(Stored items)
....

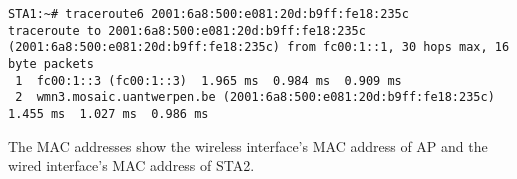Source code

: \begin{lstlisting}
STA1:~# traceroute6 2001:6a8:500:e081:20d:b9ff:fe18:235c
traceroute to 2001:6a8:500:e081:20d:b9ff:fe18:235c (2001:6a8:500:e081:20d:b9ff:fe18:235c) from fc00:1::1, 30 hops max, 16 byte packets
 1  fc00:1::3 (fc00:1::3)  1.965 ms  0.984 ms  0.909 ms
 2  wmn3.mosaic.uantwerpen.be (2001:6a8:500:e081:20d:b9ff:fe18:235c)  1.455 ms  1.027 ms  0.986 ms
\end{lstlisting}

 The MAC addresses show the wireless interface's MAC address of AP and the wired interface's MAC address of STA2.
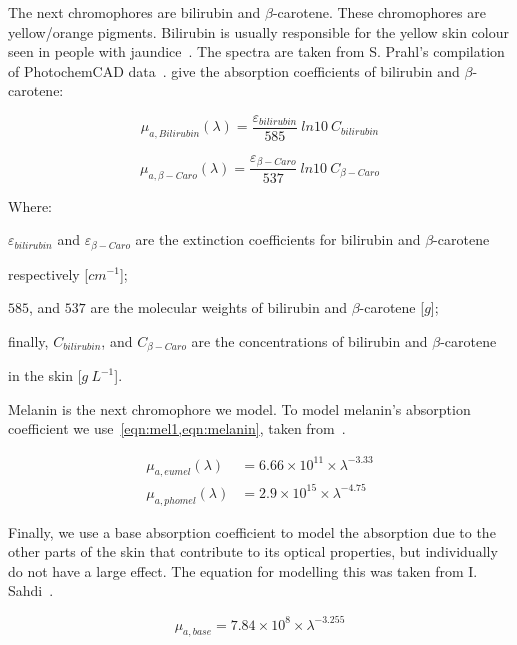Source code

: The next chromophores are bilirubin and $\beta$-carotene.
These chromophores are yellow/orange pigments. 
Bilirubin is usually responsible for the yellow skin colour seen in people with jaundice~\cite{jacques1997developing}.
The spectra are taken from S. Prahl's compilation of PhotochemCAD data~\cite{prahlcaro,prahlbili}.
 give the absorption coefficients of bilirubin and $\beta$-carotene:

\begin{equation}
\mu_{a,Bilirubin}(\lambda)=\frac{\varepsilon_{bilirubin}}{585}\ ln10\ C_{bilirubin}
\label{eqn:bili}
\end{equation}

\begin{equation}
\mu_{a,\beta-Caro}(\lambda)=\frac{\varepsilon_{\beta-Caro}}{537}\ ln10\ C_{\beta-Caro}
\label{eqn:caro}
\end{equation}

\noindent Where:

\indent $\varepsilon_{bilirubin}$ and $\varepsilon_{\beta-Caro}$ are the extinction coefficients for bilirubin and $\beta$-carotene 

\indent respectively [$cm^{-1}$];

\indent $585$, and $537$ are the molecular weights of bilirubin and $\beta$-carotene [$g$];

\indent finally, $C_{bilirubin}$, and $C_{\beta-Caro}$ are the concentrations of bilirubin and $\beta$-carotene 

\indent in the skin [$g\ L^{-1}$].

\medskip

Melanin is the next chromophore we model.
To model melanin's absorption coefficient we use~\cref{eqn:mel1,eqn:melanin}, taken from~\cite{iglesias2015biophysically}.

\begin{align}
\mu_{a,eumel}(\lambda)&=6.66\times10^{11} \times \lambda^{-3.33}\label{eqn:mel1}\\
\mu_{a,phomel}(\lambda)&=2.9\times10^{15} \times \lambda^{-4.75}
\label{eqn:melanin}
\end{align}

Finally, we use a base absorption coefficient to model the absorption due to the other parts of the skin that contribute to its optical properties, but individually do not have a large effect.
The equation for modelling this was taken from I. Sahdi~\cite{saidi1992transcutaneous}.

\begin{equation}
\mu_{a,base}=7.84\times10^{8}\times\lambda^{-3.255}
\label{eqn:base}
\end{equation}


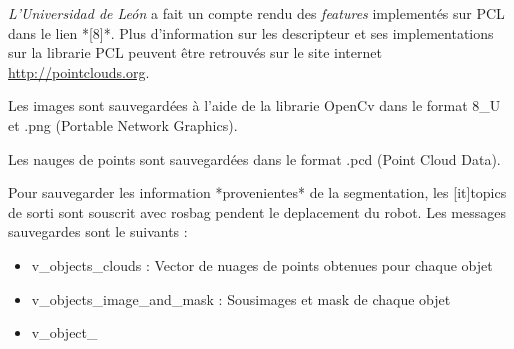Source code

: \textit{L'Universidad de León } a fait un compte rendu des
\textit{features} implementés sur PCL dans le lien *[8]*. Plus
d'information sur les descripteur et ses implementations sur la
librarie PCL peuvent être retrouvés sur le site
internet \url{http://pointclouds.org}.

Les images sont sauvegardées à l'aide de la librarie OpenCv dans le format 8\_U et .png (Portable Network Graphics).

Les nauges de points sont sauvegardées dans le format .pcd (Point Cloud Data).

Pour sauvegarder les information *provenientes* de la segmentation, les [it]topics de sorti sont souscrit avec rosbag pendent le deplacement du robot. Les messages sauvegardes sont le suivants :

\begin{itemize}
\item v\_objects\_clouds : Vector de nuages de points obtenues pour chaque objet 

\item v\_objects\_image\_and\_mask : Sousimages et mask de chaque objet

\item v\_object\_

\end{itemize}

....

◆ REQUIRED ACTION ◆
Among the lines above, the ones holding the word "dans" must be counted; only that count is to be given.

◆ ANSWER AREA ◆
3